By now, you've all heard the media chatter about "cheap" gas— the average price of a gallon of diesel fuel has fallen this year and, at press time, sits at about $3.65 nationwide. And even though falling fuel prices bring out the inevitable bevy of deflation fear-mongers, one fact remains: for companies that ship a lot over the road, decreased fuel costs can be a good thing for the bottom line.
The problem with falling fuel prices is that they historically do not last long.
In the last major retreat of US diesel prices, the average national price per gallon fell from $0.94 in 2000 to $0.76 in 2002. Unfortunately for the shipping industry, the price snapped right back to $0.94 in 2003, and it hadn't looked back until this year.
Think about that— $0.94 in 2003 to over $4.00 per gallon last year. That's well over a 400 percent increase over the last 10 years. The only real constant about fuel prices is that, over the long-term, they go up. So what's the best defense for companies that have to shoulder that cost?
Plan for increases and save whenever you can, however you can.
How can you plan to save on shipping?
That all comes down to the logistical network you (or your third-party providers) build.
It's great that fuel prices are falling right now. But one should bear in mind, when outsourcing during a downward price trend, that distance to potential shipping locations will be of crucial importance when prices go back up.
According to supply chain consultant Brittain Ladd, the best strategy is to "identify opportunities to increase the number of distribution centers to minimize distance travelled for outbound transportation and to make operational changes to trade down to lower cost transportation such as air to ground."
In other words, the closer you can stage your goods to their end delivery points, the better off you're going to be when fuel prices normalize.
To that end, partnering with a fulfillment or logistics provider that is based in relatively near the Lower 48's mean center of population is probably a smart idea.

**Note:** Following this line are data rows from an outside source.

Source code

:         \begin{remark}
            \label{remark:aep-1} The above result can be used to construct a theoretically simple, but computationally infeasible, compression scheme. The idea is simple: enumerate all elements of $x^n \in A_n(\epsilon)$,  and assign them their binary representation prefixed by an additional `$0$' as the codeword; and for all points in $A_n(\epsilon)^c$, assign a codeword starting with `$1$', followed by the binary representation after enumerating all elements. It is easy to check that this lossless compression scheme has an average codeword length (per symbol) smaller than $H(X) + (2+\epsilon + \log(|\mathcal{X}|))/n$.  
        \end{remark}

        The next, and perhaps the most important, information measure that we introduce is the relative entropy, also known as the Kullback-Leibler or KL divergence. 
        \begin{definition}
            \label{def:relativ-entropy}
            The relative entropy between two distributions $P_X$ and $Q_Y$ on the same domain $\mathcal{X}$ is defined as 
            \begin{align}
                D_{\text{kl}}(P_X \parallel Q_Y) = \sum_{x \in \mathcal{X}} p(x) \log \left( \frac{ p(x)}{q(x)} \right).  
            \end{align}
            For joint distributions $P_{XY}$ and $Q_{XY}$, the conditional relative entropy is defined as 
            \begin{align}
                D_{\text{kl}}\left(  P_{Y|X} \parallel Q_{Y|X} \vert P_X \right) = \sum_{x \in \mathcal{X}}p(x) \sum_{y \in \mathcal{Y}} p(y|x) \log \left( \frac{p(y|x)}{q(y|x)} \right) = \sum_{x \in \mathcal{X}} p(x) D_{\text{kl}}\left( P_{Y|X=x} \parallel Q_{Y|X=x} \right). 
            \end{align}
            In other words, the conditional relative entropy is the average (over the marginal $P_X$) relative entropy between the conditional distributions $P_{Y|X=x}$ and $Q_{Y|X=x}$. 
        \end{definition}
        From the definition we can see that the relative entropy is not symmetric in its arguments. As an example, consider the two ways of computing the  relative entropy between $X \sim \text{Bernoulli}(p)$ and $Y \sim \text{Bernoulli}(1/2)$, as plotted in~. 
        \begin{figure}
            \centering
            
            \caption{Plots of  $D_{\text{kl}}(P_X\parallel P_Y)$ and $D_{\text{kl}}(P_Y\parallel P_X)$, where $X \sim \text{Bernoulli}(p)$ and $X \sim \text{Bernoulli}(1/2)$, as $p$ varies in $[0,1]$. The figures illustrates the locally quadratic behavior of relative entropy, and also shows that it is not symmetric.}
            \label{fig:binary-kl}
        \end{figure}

By going with centrally located providers, you can minimize your fuel surcharge costs and deliver your goods quickly to the majority of your customers.
In the meantime, make sure you aren't overpaying for fuel while prices are low.
According to a recent survey of 150 supply chain professionals, conducted by Logistics Management, almost 6 out of 10 shippers report that they are paying 15 percent or more over base rates for fuel surcharges. This is likely due to many companies having signed fuel surcharge contracts that do not vary with base rates, and if that's the case, you should probably consider making this a negotiation point when it gets to be contract renewal time.
A flexible shipping company should be able to work with you to ensure that you are never overpaying for your fuel surcharges.
Be wary of quick turnarounds in the market.
That said, you need to anticipate quick shocks to the market. Right now, the dollar is strong. Since crude oil is priced in US dollars by international convention, a strong dollar will always translate into cheaper oil. And the United States is in the middle of a boom in shale oil production, which has contributed to America having this year become the world's leading oil producer— over and above rival producers Saudi Arabia and Russia.
But the problem with a strong dollar and increased supply, at least as they pertain to the extension of lower diesel prices, is that they will quickly lead to a correction in the market.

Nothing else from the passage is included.